## Dataset
- - - -
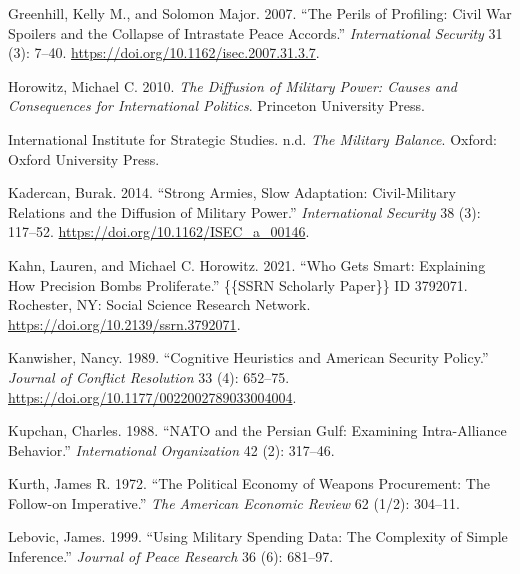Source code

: \documentclass[
]{article}
\newlength{\cslhangindent}
\newlength{\cslentryspacingunit} %
\newenvironment{CSLReferences}[2] %
 {%
  \setlength{\parindent}{0pt}
  \ifodd #1
  \let\oldpar\par
  \def\par{\hangindent=\cslhangindent\oldpar}
  \fi
  \setlength{\parskip}{#2\cslentryspacingunit}
 }%
 {}
\begin{document}
\begin{CSLReferences}{1}{0}
\leavevmode{}%
Greenhill, Kelly M., and Solomon Major. 2007. {``The {Perils} of {Profiling}: {Civil War Spoilers} and the {Collapse} of {Intrastate Peace Accords}.''} \emph{International Security} 31 (3): 7--40. \url{https://doi.org/10.1162/isec.2007.31.3.7}.

\leavevmode{}%
Horowitz, Michael C. 2010. \emph{The {Diffusion} of {Military Power}: {Causes} and {Consequences} for {International Politics}}. {Princeton University Press}.

\leavevmode{}%
International Institute for Strategic Studies. n.d. \emph{The {Military Balance}}. {Oxford}: {Oxford University Press}.

\leavevmode{}%
Kadercan, Burak. 2014. {``Strong {Armies}, {Slow Adaptation}: {Civil-Military Relations} and the {Diffusion} of {Military Power}.''} \emph{International Security} 38 (3): 117--52. \url{https://doi.org/10.1162/ISEC_a_00146}.

\leavevmode{}%
Kahn, Lauren, and Michael C. Horowitz. 2021. {``Who {Gets Smart}: {Explaining How Precision Bombs Proliferate}.''} \{\{SSRN Scholarly Paper\}\} ID 3792071. {Rochester, NY}: {Social Science Research Network}. \url{https://doi.org/10.2139/ssrn.3792071}.

\leavevmode{}%
Kanwisher, Nancy. 1989. {``Cognitive {Heuristics} and {American Security Policy}.''} \emph{Journal of Conflict Resolution} 33 (4): 652--75. \url{https://doi.org/10.1177/0022002789033004004}.

\leavevmode{}%
Kupchan, Charles. 1988. {``{NATO} and the {Persian Gulf}: {Examining Intra-Alliance Behavior}.''} \emph{International Organization} 42 (2): 317--46.

\leavevmode{}%
Kurth, James R. 1972. {``The {Political Economy} of {Weapons Procurement}: {The Follow-on Imperative}.''} \emph{The American Economic Review} 62 (1/2): 304--11.

\leavevmode{}%
Lebovic, James. 1999. {``Using {Military Spending Data}: {The Complexity} of {Simple Inference}.''} \emph{Journal of Peace Research} 36 (6): 681--97.


\end{CSLReferences}
\end{document}
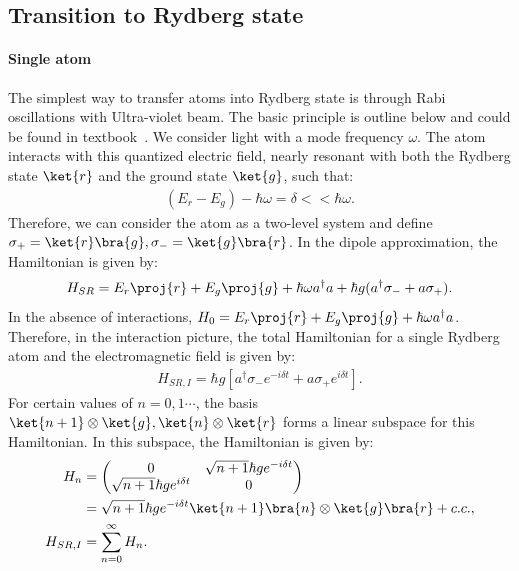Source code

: \documentclass[11pt]{article}
\begin{document}
\subsection{Transition to Rydberg state\label{sec:light_atom_interaction}}

\paragraph{Single atom}
The simplest way to transfer atoms into Rydberg state is through Rabi oscillations with Ultra-violet beam. The basic principle is outline below and could be found in textbook~\cite{steck_optic_atoms}.
We consider light with a mode frequency $\omega$. The atom interacts with this quantized electric field, nearly resonant with both the Rydberg state $\ket{r}$ and the ground state $\ket{g}$, such that:
\begin{align}
    (E_r - E_g) -\hbar \omega = \delta << \hbar \omega.
\end{align}
Therefore, we can consider the atom as a two-level system and define $\sigma_+ = \ket{r} \bra{g}, \sigma_- = \ket{g}\bra{r}$. In the dipole approximation, the Hamiltonian is given by:
\begin{align}
    H_{SR} = E_r \proj{r} + E_g \proj{g} + \hbar \omega a^\dagger a+ \hbar  g (a^\dagger \sigma_{-}  + a \sigma_{+}).
\end{align}
In the absence of interactions, $H_0 = E_r \proj{r} + E_g \proj{g} + \hbar \omega a^\dagger a$. Therefore, in the interaction picture, the total Hamiltonian for a single Rydberg atom and the electromagnetic field is given by:
\begin{align}
    H_{SR,I} =\hbar  g [a^\dagger \sigma_{-} e^{-i\delta t} + a \sigma_{+}e^{i\delta t} ].
\end{align}
For certain values of $n = 0,1 \cdots$, the basis ${\ket{n+1}\otimes \ket{g}, \ket{n} \otimes \ket{r}}$ forms a linear subspace for this Hamiltonian. In this subspace, the Hamiltonian is given by:
\begin{align}
    H_n &= 
    \begin{pmatrix}
        0 & \sqrt{n + 1} \hbar g e^{-i\delta t} \\
        \sqrt{n + 1} \hbar g e^{i\delta t} & 0 
    \end{pmatrix} \\
    &=\sqrt{n + 1} \hbar g e^{-i\delta t} \ket{n+1} \bra{n}\otimes \ket{g}\bra{r} + c.c. ,\\
    H_{SR,I} &= \sum_{n = 0}^{\infty} H_n.
\end{align}
\end{document}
- - - -
## Exercise requirements
Before you return the listing, strip out its pictures; all else must match exactly.

## Response to this task
Source code

: \documentclass[
]{article}
\newlength{\cslhangindent}
\newlength{\cslentryspacingunit} %
\newenvironment{CSLReferences}[2] %
 {%
  \setlength{\parindent}{0pt}
  \ifodd #1
  \let\oldpar\par
  \def\par{\hangindent=\cslhangindent\oldpar}
  \fi
  \setlength{\parskip}{#2\cslentryspacingunit}
 }%
 {}
\begin{document}
\begin{CSLReferences}{1}{0}
\leavevmode{}%
Greenhill, Kelly M., and Solomon Major. 2007. {``The {Perils} of {Profiling}: {Civil War Spoilers} and the {Collapse} of {Intrastate Peace Accords}.''} \emph{International Security} 31 (3): 7--40. \url{https://doi.org/10.1162/isec.2007.31.3.7}.

\leavevmode{}%
Horowitz, Michael C. 2010. \emph{The {Diffusion} of {Military Power}: {Causes} and {Consequences} for {International Politics}}. {Princeton University Press}.

\leavevmode{}%
International Institute for Strategic Studies. n.d. \emph{The {Military Balance}}. {Oxford}: {Oxford University Press}.

\leavevmode{}%
Kadercan, Burak. 2014. {``Strong {Armies}, {Slow Adaptation}: {Civil-Military Relations} and the {Diffusion} of {Military Power}.''} \emph{International Security} 38 (3): 117--52. \url{https://doi.org/10.1162/ISEC_a_00146}.

\leavevmode{}%
Kahn, Lauren, and Michael C. Horowitz. 2021. {``Who {Gets Smart}: {Explaining How Precision Bombs Proliferate}.''} \{\{SSRN Scholarly Paper\}\} ID 3792071. {Rochester, NY}: {Social Science Research Network}. \url{https://doi.org/10.2139/ssrn.3792071}.

\leavevmode{}%
Kanwisher, Nancy. 1989. {``Cognitive {Heuristics} and {American Security Policy}.''} \emph{Journal of Conflict Resolution} 33 (4): 652--75. \url{https://doi.org/10.1177/0022002789033004004}.

\leavevmode{}%
Kupchan, Charles. 1988. {``{NATO} and the {Persian Gulf}: {Examining Intra-Alliance Behavior}.''} \emph{International Organization} 42 (2): 317--46.

\leavevmode{}%
Kurth, James R. 1972. {``The {Political Economy} of {Weapons Procurement}: {The Follow-on Imperative}.''} \emph{The American Economic Review} 62 (1/2): 304--11.

\leavevmode{}%
Lebovic, James. 1999. {``Using {Military Spending Data}: {The Complexity} of {Simple Inference}.''} \emph{Journal of Peace Research} 36 (6): 681--97.


\end{CSLReferences}
\end{document}
Source code

: \documentclass[11pt]{article}
\begin{document}
\subsection{Transition to Rydberg state\label{sec:light_atom_interaction}}

\paragraph{Single atom}
The simplest way to transfer atoms into Rydberg state is through Rabi oscillations with Ultra-violet beam. The basic principle is outline below and could be found in textbook~\cite{steck_optic_atoms}.
We consider light with a mode frequency $\omega$. The atom interacts with this quantized electric field, nearly resonant with both the Rydberg state $\ket{r}$ and the ground state $\ket{g}$, such that:
\begin{align}
    (E_r - E_g) -\hbar \omega = \delta << \hbar \omega.
\end{align}
Therefore, we can consider the atom as a two-level system and define $\sigma_+ = \ket{r} \bra{g}, \sigma_- = \ket{g}\bra{r}$. In the dipole approximation, the Hamiltonian is given by:
\begin{align}
    H_{SR} = E_r \proj{r} + E_g \proj{g} + \hbar \omega a^\dagger a+ \hbar  g (a^\dagger \sigma_{-}  + a \sigma_{+}).
\end{align}
In the absence of interactions, $H_0 = E_r \proj{r} + E_g \proj{g} + \hbar \omega a^\dagger a$. Therefore, in the interaction picture, the total Hamiltonian for a single Rydberg atom and the electromagnetic field is given by:
\begin{align}
    H_{SR,I} =\hbar  g [a^\dagger \sigma_{-} e^{-i\delta t} + a \sigma_{+}e^{i\delta t} ].
\end{align}
For certain values of $n = 0,1 \cdots$, the basis ${\ket{n+1}\otimes \ket{g}, \ket{n} \otimes \ket{r}}$ forms a linear subspace for this Hamiltonian. In this subspace, the Hamiltonian is given by:
\begin{align}
    H_n &= 
    \begin{pmatrix}
        0 & \sqrt{n + 1} \hbar g e^{-i\delta t} \\
        \sqrt{n + 1} \hbar g e^{i\delta t} & 0 
    \end{pmatrix} \\
    &=\sqrt{n + 1} \hbar g e^{-i\delta t} \ket{n+1} \bra{n}\otimes \ket{g}\bra{r} + c.c. ,\\
    H_{SR,I} &= \sum_{n = 0}^{\infty} H_n.
\end{align}
\end{document}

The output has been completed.